Moving-Average Smoothing

Inside the classical algorithm sat a quiet workhorse: the moving average. It deserves a page of its own, because it is the simplest and most widely used smoother in all of applied data analysis — the thing your fitness app draws through your jagged daily weight, the thing a trader means by "the 200-day". The idea is almost too plain to state: to see the slow signal under the noise, replace each point with the average of its neighbours. Averaging cancels the fast random jitter (it is as often up as down) while leaving the slow trend nearly untouched.

The m-term moving average centered at time t is

\hat T_t = \frac{1}{m}\sum_{j=-k}^{k} y_{t+j}, \qquad m = 2k+1.

For an odd window m = 2k+1 this is beautifully symmetric: k points on each side and the point itself, all weighted equally. A 3-term average smooths gently; a 25-term average smooths hard.

Why it works: a low-pass filter

A moving average is a low-pass filter — it lets slow (low-frequency) movement through and blocks fast (high-frequency) wiggle. The reason is intuitive: over a short window the trend is nearly constant, so averaging returns it almost unchanged; the noise, being a fresh independent kick at each step, largely cancels because the pluses and minuses average out. If the noise has variance \sigma^2, averaging m independent points cuts the noise variance to \sigma^2/m — a factor-of-m calming. Wider window, quieter output.

This is the same tension you will meet everywhere in statistics; the moving average is the cleanest place to feel it in your hands.

Even windows and the 2×m average

There is a snag when the window length is even — and even windows are exactly what seasonal data forces on you (m = 12 for months, m = 4 for quarters). An even-length average is not centered on an integer time: a 12-term average of months 1–12 sits at time 6.5, not on any real observation. The fix is the 2×m moving average — take a moving average of the moving average, i.e. average two adjacent even-length windows. The net effect is an (m+1)-term weighted average with half weight on the two end points:

\hat T_t = \frac{1}{2m}\Big(\tfrac12 y_{t-k} + y_{t-k+1} + \dots + y_{t+k-1} + \tfrac12 y_{t+k}\Big), \quad k = m/2.

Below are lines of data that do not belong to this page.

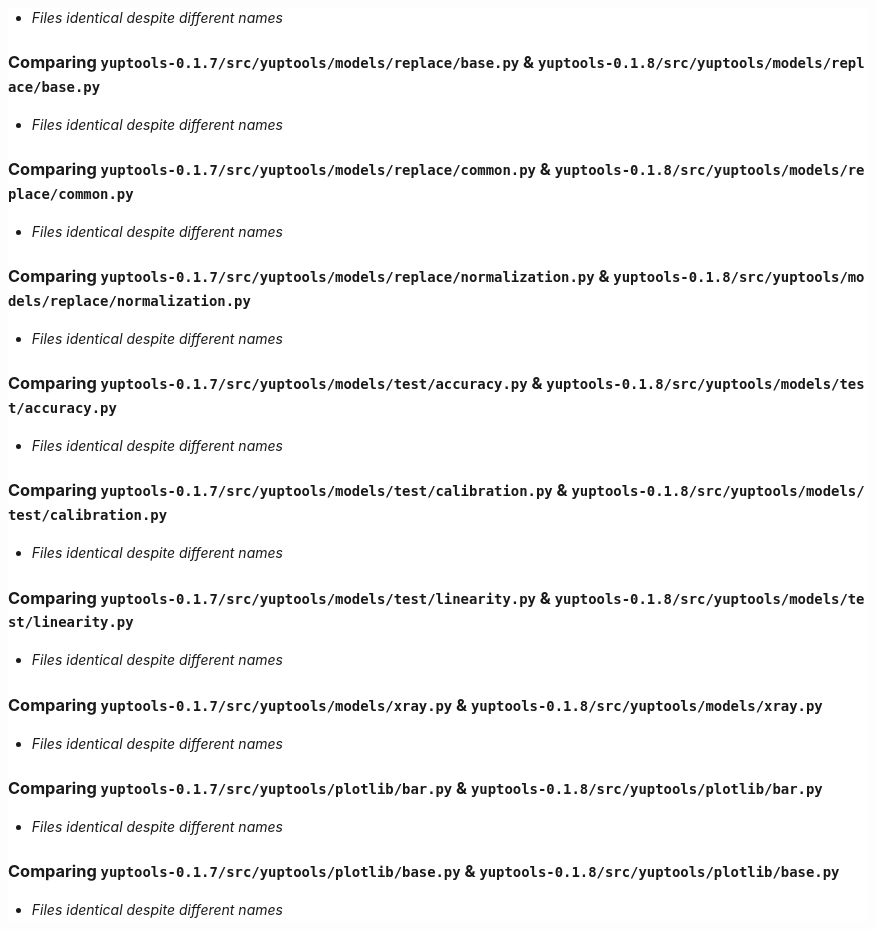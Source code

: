  * *Files identical despite different names*

### Comparing `yuptools-0.1.7/src/yuptools/models/replace/base.py` & `yuptools-0.1.8/src/yuptools/models/replace/base.py`

 * *Files identical despite different names*

### Comparing `yuptools-0.1.7/src/yuptools/models/replace/common.py` & `yuptools-0.1.8/src/yuptools/models/replace/common.py`

 * *Files identical despite different names*

### Comparing `yuptools-0.1.7/src/yuptools/models/replace/normalization.py` & `yuptools-0.1.8/src/yuptools/models/replace/normalization.py`

 * *Files identical despite different names*

### Comparing `yuptools-0.1.7/src/yuptools/models/test/accuracy.py` & `yuptools-0.1.8/src/yuptools/models/test/accuracy.py`

 * *Files identical despite different names*

### Comparing `yuptools-0.1.7/src/yuptools/models/test/calibration.py` & `yuptools-0.1.8/src/yuptools/models/test/calibration.py`

 * *Files identical despite different names*

### Comparing `yuptools-0.1.7/src/yuptools/models/test/linearity.py` & `yuptools-0.1.8/src/yuptools/models/test/linearity.py`

 * *Files identical despite different names*

### Comparing `yuptools-0.1.7/src/yuptools/models/xray.py` & `yuptools-0.1.8/src/yuptools/models/xray.py`

 * *Files identical despite different names*

### Comparing `yuptools-0.1.7/src/yuptools/plotlib/bar.py` & `yuptools-0.1.8/src/yuptools/plotlib/bar.py`

 * *Files identical despite different names*

### Comparing `yuptools-0.1.7/src/yuptools/plotlib/base.py` & `yuptools-0.1.8/src/yuptools/plotlib/base.py`

 * *Files identical despite different names*
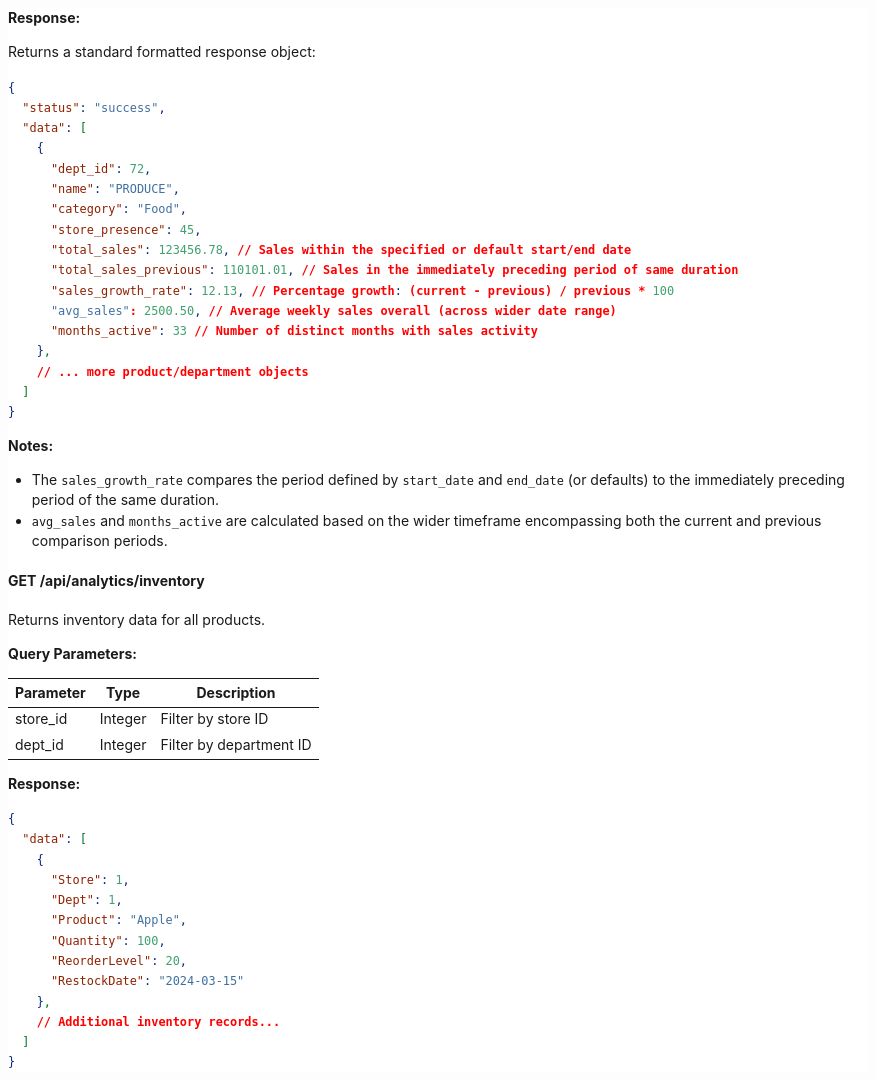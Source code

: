**Response:**

Returns a standard formatted response object:

```json
{
  "status": "success",
  "data": [
    {
      "dept_id": 72,
      "name": "PRODUCE", 
      "category": "Food",
      "store_presence": 45,
      "total_sales": 123456.78, // Sales within the specified or default start/end date
      "total_sales_previous": 110101.01, // Sales in the immediately preceding period of same duration
      "sales_growth_rate": 12.13, // Percentage growth: (current - previous) / previous * 100
      "avg_sales": 2500.50, // Average weekly sales overall (across wider date range)
      "months_active": 33 // Number of distinct months with sales activity
    },
    // ... more product/department objects
  ]
}
```

**Notes:**

*   The `sales_growth_rate` compares the period defined by `start_date` and `end_date` (or defaults) to the immediately preceding period of the same duration.
*   `avg_sales` and `months_active` are calculated based on the wider timeframe encompassing both the current and previous comparison periods.

#### GET /api/analytics/inventory

Returns inventory data for all products.

**Query Parameters:**

| Parameter | Type | Description |
|-----------|------|-------------|
| store_id | Integer | Filter by store ID |
| dept_id | Integer | Filter by department ID |

**Response:**

```json
{
  "data": [
    {
      "Store": 1,
      "Dept": 1,
      "Product": "Apple",
      "Quantity": 100,
      "ReorderLevel": 20,
      "RestockDate": "2024-03-15"
    },
    // Additional inventory records...
  ]
}
```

The half-weighted ends re-center the window symmetrically on t. That "2×12" centered average is precisely the trend estimator inside classical decomposition for monthly data.

Weighted moving averages

Equal weights are the crudest choice. A weighted moving average \hat T_t = \sum_j w_j\, y_{t+j} (with \sum_j w_j = 1) can put more emphasis on the centre and taper toward the edges, which smooths noise without blurring turns as much. Famous weight sets — the Spencer 15-point average, the Henderson filters buried inside census seasonal-adjustment software — are just carefully chosen w_j that pass a local cubic trend perfectly while suppressing noise. The equally-weighted average is the special case w_j = 1/m.

Feel the trade-off

The faint line is a fixed, noisy series (a gentle trend-plus-wiggle). The bold line is its centered moving average. Drag the window width m: at m = 1 the smoother is the raw series; widen it and watch the bold line calm down and stiffen, tracking the underlying trend but responding ever more slowly to the bumps.

Somewhere in the middle is the sweet spot: smooth enough to see the trend, sharp enough to trust the turns. There is no universal "right" m — it depends on how fast your real signal moves relative to the noise.

This is a genuine landmine of terminology. The moving average on this page is a smoother: you compute it from data by averaging neighbouring observations to estimate a trend. The moving-average model, MA(q), is something completely different: a generative model in which the series is a weighted average of past unobservable shocks \varepsilon_t, i.e. x_t = \varepsilon_t + \theta_1 \varepsilon_{t-1} + \dots + \theta_q \varepsilon_{t-q}. One is a data-smoothing operation you apply; the other is a stochastic model you fit. They share three words and almost nothing else. Whenever you read "MA" in time series, check which one is meant.

A centered m-term average needs k = (m-1)/2 points on each side, so it simply cannot be computed for the first and last k observations — the window runs off the edge of the data. These end-effects are why a smoothed line often stops short of the latest point, or why software quietly switches to a lopsided one-sided average there (which is noisier and biased). It is a real cost: forecasting cares most about the newest data, exactly where the symmetric smoother is blind. Trailing moving averages (only past data, used by traders) dodge the missing-endpoint problem but pay for it with a built-in lag — they always trail the truth by about k steps.